## What to produce
Copy each line from the entries that the word "longtable" appears in.

## Extracted records
_ _ _ _ _ _ _

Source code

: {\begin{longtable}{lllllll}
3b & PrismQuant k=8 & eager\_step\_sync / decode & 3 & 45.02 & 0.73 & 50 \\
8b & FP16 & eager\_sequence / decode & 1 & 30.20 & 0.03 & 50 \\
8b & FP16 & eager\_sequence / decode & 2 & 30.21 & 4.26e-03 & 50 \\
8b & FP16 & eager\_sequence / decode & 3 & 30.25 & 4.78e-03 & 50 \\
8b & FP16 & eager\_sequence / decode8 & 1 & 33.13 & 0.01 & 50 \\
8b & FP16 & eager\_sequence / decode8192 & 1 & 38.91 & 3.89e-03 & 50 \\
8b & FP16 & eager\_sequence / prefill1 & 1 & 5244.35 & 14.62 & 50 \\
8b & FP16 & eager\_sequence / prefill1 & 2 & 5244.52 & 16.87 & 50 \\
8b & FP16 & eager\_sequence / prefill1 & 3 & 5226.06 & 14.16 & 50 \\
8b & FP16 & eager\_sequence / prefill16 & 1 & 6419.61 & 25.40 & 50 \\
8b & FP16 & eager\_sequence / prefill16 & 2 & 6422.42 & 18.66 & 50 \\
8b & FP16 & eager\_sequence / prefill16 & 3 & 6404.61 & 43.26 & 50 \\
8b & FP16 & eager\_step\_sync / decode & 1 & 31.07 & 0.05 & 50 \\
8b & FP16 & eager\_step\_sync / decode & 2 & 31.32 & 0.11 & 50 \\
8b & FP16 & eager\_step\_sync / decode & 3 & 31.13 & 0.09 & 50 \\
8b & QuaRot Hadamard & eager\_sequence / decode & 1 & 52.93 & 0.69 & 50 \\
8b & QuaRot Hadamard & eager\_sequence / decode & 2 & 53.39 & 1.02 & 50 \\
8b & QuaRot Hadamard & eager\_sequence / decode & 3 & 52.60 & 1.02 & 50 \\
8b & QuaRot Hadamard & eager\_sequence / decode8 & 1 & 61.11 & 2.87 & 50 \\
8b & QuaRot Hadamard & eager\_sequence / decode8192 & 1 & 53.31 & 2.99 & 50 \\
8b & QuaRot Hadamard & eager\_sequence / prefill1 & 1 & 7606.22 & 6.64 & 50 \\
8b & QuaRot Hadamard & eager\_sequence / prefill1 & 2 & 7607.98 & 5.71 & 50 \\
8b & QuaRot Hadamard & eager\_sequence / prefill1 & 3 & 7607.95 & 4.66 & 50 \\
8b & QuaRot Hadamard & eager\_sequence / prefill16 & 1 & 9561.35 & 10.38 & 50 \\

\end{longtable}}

_ _ _ _ _ _ _

## Solved exercise
: {\begin{longtable}{lllllll}
\end{longtable}}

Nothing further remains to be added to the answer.